4.2 Horizontal decomposition of decision table

Firstly, a relative indiscernibility relation on a subset of the universe is defined.

Definition 12

(Relative indiscernibility relation on universe subset) A relative indiscernibility relation \(\mathrm{IND}(B)\) generated by \(B\subseteq A\) on \(X\subseteq U\) is defined by

$$\begin{aligned} \mathrm{IND}_X(B,d)=\mathrm{IND}(B,d)\cap X\times X \end{aligned}$$
(8)

The relation properties are the following.

Proposition 3

For any decision table \(\mathrm{DT}=(U,A\cup \{d\}),\) non-empty \(B\subseteq A\) and \(X\subseteq U\) the following hold.

  1. 3.1

    \(\mathrm{IND}(B,d)=\mathrm{IND}_X(B,d)\) for \(X=U\).

  2. 3.2

    \(\mathrm{IND}_X(B,d)\subseteq \mathrm{IND}(B,d)\).

  3. 3.3

    \(\forall _{x,y\in X}\left( (x,y)\in \mathrm{IND}_X(B,d)\Leftrightarrow (x,y)\in \mathrm{IND}(B,d)\right) \).

  4. 3.4

    \(\mathrm{IND}_X(B,d)=\mathrm{IND}_X(A,d)\Rightarrow \exists _{\begin{array}{c} C\subseteq A,\\ B\subseteq C \end{array}}\mathrm{IND}(C,d)=\mathrm{IND}(A,d)\).

  5. 3.5

    \(\mathrm{IND}(B,d)=\mathrm{IND}(A,d)\Rightarrow \exists _{\begin{array}{c} C\subseteq B,\\ C\ne \emptyset \end{array}}\mathrm{IND}_X(C,d)=\mathrm{IND}_X(A,d)\).

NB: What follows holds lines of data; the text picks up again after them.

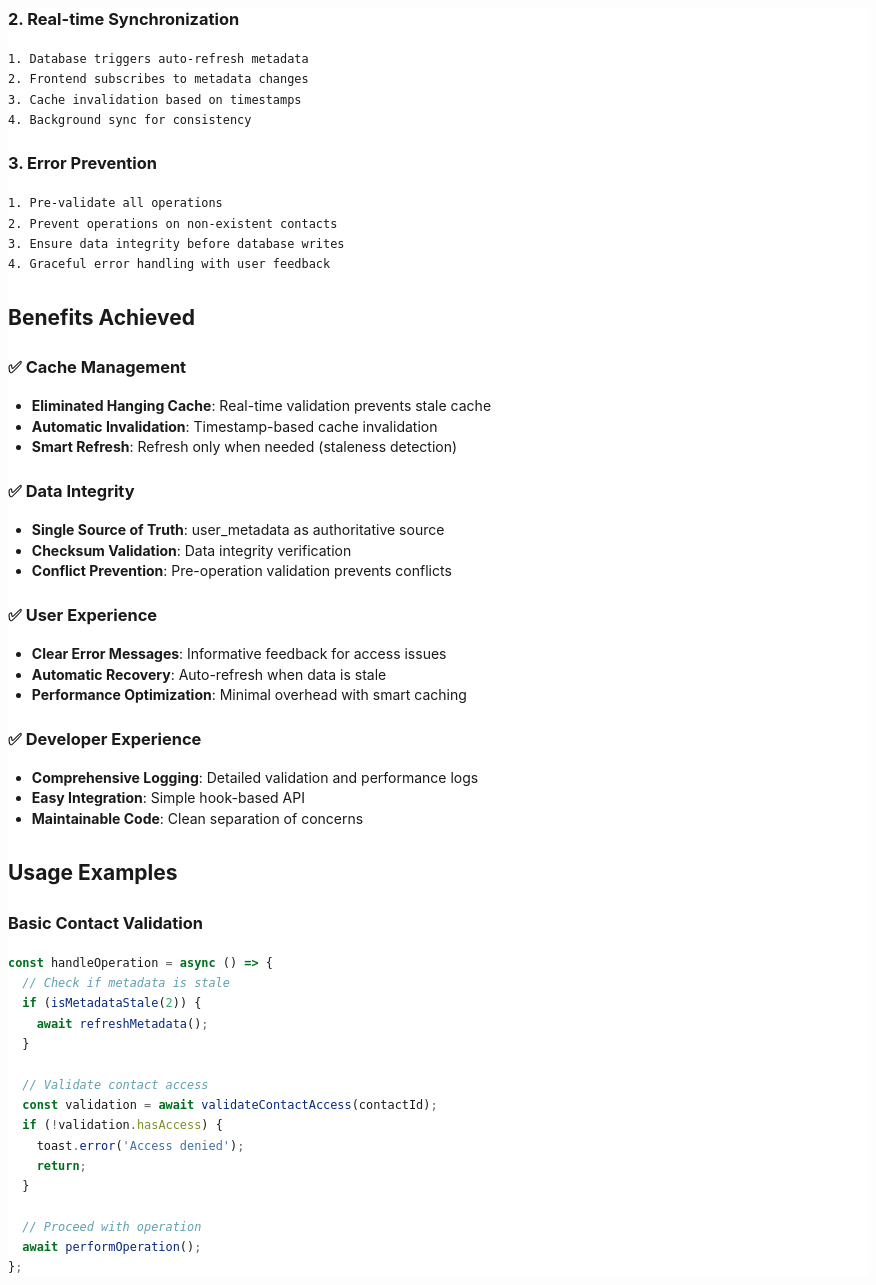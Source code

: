 ### 2. Real-time Synchronization
```
1. Database triggers auto-refresh metadata
2. Frontend subscribes to metadata changes
3. Cache invalidation based on timestamps
4. Background sync for consistency
```

### 3. Error Prevention
```
1. Pre-validate all operations
2. Prevent operations on non-existent contacts
3. Ensure data integrity before database writes
4. Graceful error handling with user feedback
```

## Benefits Achieved

### ✅ Cache Management
- **Eliminated Hanging Cache**: Real-time validation prevents stale cache
- **Automatic Invalidation**: Timestamp-based cache invalidation
- **Smart Refresh**: Refresh only when needed (staleness detection)

### ✅ Data Integrity
- **Single Source of Truth**: user_metadata as authoritative source
- **Checksum Validation**: Data integrity verification
- **Conflict Prevention**: Pre-operation validation prevents conflicts

### ✅ User Experience
- **Clear Error Messages**: Informative feedback for access issues
- **Automatic Recovery**: Auto-refresh when data is stale
- **Performance Optimization**: Minimal overhead with smart caching

### ✅ Developer Experience
- **Comprehensive Logging**: Detailed validation and performance logs
- **Easy Integration**: Simple hook-based API
- **Maintainable Code**: Clean separation of concerns

## Usage Examples

### Basic Contact Validation
```typescript
const handleOperation = async () => {
  // Check if metadata is stale
  if (isMetadataStale(2)) {
    await refreshMetadata();
  }
  
  // Validate contact access
  const validation = await validateContactAccess(contactId);
  if (!validation.hasAccess) {
    toast.error('Access denied');
    return;
  }
  
  // Proceed with operation
  await performOperation();
};
```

A relative reduct of attribute set on a universe subset is defined as follows.

Definition 13

(Relative reduct of attribute set on universe subset) A subset \(B\subseteq A\) is a relative reduct of \(A\) on \(X\subseteq U\) if and only if

  1. 1.

    \(\mathrm{IND}_X(B,d)=\mathrm{IND}_X(A,d)\),

  2. 2.

    \(\mathop \forall \nolimits _{\begin{array}{c} C\subset B,\\ C\ne \emptyset \end{array}}\mathrm{IND}_X(C,d)\ne \mathrm{IND}_X(B,d)\).

The set of all relative reducts of \(A\) on \(X\subseteq U\) is denoted by \(\mathrm{RED}_X(A,d)\).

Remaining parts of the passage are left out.